[Available data Boundary: Start]
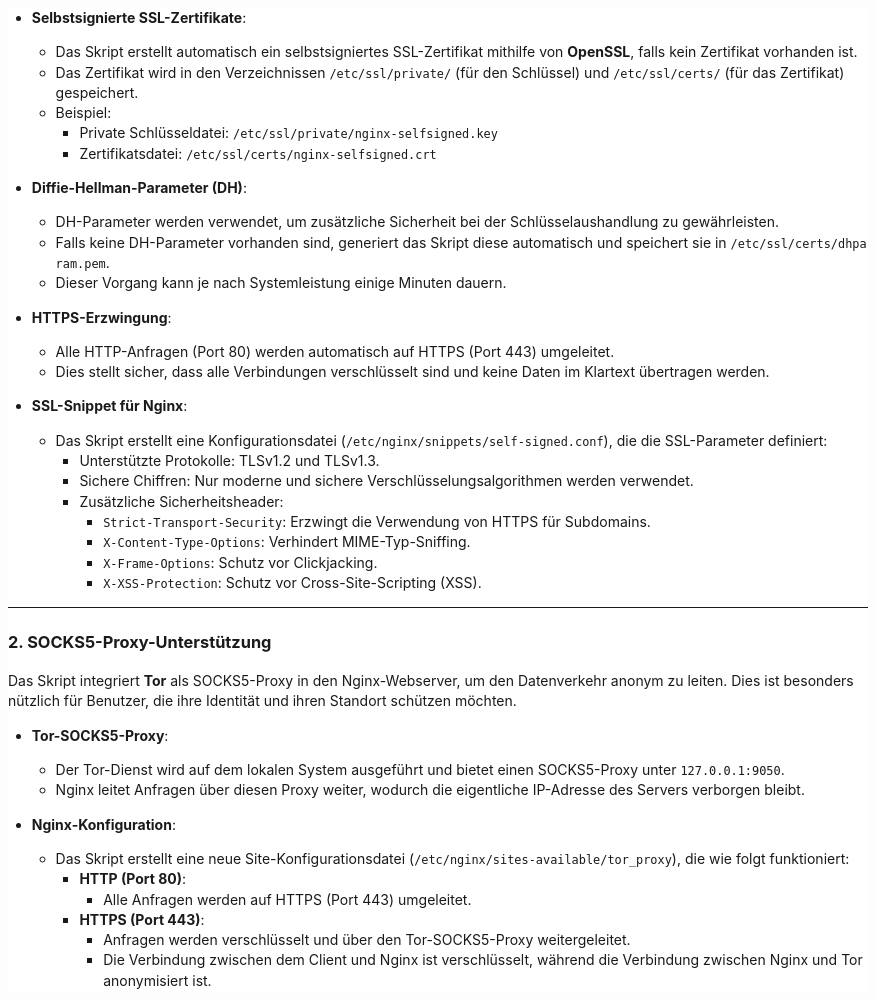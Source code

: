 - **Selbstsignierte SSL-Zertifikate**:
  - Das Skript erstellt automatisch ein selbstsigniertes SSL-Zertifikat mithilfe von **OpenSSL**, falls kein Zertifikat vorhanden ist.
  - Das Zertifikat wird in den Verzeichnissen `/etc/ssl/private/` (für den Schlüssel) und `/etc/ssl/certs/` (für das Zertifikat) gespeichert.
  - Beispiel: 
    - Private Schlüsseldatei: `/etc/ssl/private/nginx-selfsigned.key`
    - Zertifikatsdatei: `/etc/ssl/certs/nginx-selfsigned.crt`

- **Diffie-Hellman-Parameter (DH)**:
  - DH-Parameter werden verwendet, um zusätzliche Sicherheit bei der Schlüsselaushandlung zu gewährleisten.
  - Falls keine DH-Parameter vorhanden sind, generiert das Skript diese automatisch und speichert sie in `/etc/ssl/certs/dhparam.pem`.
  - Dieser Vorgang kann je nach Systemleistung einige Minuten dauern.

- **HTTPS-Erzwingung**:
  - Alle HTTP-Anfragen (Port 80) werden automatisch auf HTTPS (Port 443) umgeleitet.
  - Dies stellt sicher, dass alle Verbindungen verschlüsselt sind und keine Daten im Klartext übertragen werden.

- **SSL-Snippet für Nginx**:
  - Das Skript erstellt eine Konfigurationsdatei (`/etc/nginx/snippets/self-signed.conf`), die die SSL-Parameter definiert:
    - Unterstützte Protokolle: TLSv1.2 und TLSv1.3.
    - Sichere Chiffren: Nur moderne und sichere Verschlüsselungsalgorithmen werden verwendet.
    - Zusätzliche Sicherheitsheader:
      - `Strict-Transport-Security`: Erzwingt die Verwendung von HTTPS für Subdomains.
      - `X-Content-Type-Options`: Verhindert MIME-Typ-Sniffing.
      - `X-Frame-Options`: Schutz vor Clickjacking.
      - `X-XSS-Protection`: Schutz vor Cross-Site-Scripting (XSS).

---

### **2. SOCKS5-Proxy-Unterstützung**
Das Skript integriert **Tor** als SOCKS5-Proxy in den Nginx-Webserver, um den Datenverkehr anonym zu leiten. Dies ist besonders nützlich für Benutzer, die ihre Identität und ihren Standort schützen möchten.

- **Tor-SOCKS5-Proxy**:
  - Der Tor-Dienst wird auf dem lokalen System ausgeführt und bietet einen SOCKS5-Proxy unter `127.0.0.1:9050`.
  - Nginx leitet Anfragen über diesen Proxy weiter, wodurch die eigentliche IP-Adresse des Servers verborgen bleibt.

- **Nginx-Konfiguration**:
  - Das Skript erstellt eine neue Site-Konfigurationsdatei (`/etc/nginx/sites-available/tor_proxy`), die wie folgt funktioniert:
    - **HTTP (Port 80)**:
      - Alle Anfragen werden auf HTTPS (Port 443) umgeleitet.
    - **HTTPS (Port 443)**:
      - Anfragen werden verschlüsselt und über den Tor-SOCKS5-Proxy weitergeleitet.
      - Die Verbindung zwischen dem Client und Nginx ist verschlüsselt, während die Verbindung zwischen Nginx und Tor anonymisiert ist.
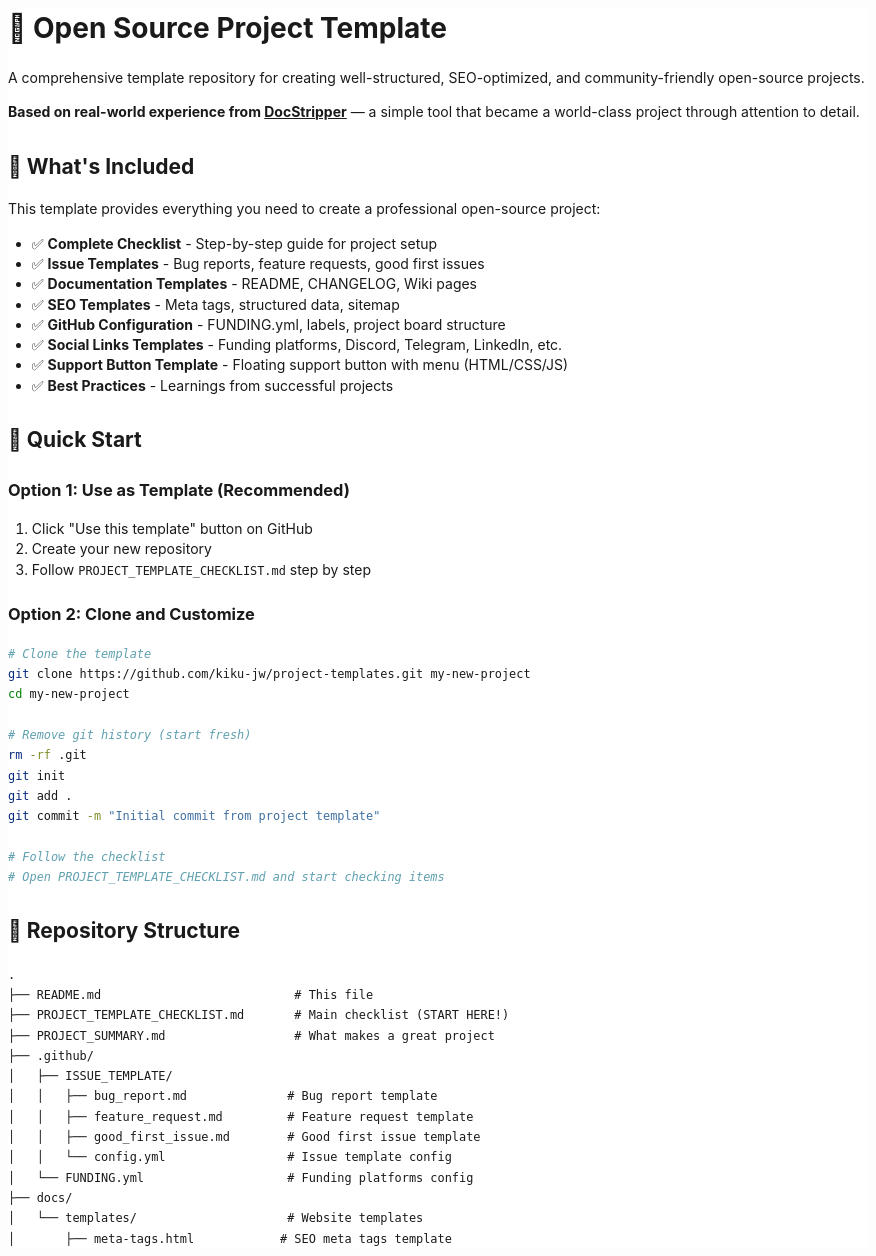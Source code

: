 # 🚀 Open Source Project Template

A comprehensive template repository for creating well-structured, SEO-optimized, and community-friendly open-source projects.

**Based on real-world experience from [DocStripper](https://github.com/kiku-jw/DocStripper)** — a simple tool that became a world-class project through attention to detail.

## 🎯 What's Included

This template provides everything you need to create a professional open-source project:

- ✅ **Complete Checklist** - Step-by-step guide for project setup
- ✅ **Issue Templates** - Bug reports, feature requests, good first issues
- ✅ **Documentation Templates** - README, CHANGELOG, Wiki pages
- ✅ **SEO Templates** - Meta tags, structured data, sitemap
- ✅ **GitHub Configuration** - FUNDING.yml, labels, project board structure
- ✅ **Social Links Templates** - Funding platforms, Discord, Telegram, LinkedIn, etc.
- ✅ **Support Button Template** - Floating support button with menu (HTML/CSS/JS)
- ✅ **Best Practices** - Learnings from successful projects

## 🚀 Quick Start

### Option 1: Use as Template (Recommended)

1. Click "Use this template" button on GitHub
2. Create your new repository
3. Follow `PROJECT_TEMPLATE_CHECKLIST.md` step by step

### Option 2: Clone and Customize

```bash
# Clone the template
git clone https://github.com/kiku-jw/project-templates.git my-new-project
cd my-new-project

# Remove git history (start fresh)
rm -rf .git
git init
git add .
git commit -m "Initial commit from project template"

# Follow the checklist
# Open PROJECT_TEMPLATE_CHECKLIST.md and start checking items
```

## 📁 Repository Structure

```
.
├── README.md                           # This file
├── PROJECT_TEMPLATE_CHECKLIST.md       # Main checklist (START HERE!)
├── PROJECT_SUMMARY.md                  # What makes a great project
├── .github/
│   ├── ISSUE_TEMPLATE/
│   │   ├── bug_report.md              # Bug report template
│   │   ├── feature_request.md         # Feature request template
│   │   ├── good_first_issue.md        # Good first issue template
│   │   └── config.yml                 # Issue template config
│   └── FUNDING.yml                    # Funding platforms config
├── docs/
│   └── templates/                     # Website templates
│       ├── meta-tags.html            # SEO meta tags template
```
[Available data Boundary: End]
__Work instructions__
Every line above in which the word "platforms" occurs needs to be copied.

__Solution__
- ✅ **Social Links Templates** - Funding platforms, Discord, Telegram, LinkedIn, etc.
│   └── FUNDING.yml                    # Funding platforms config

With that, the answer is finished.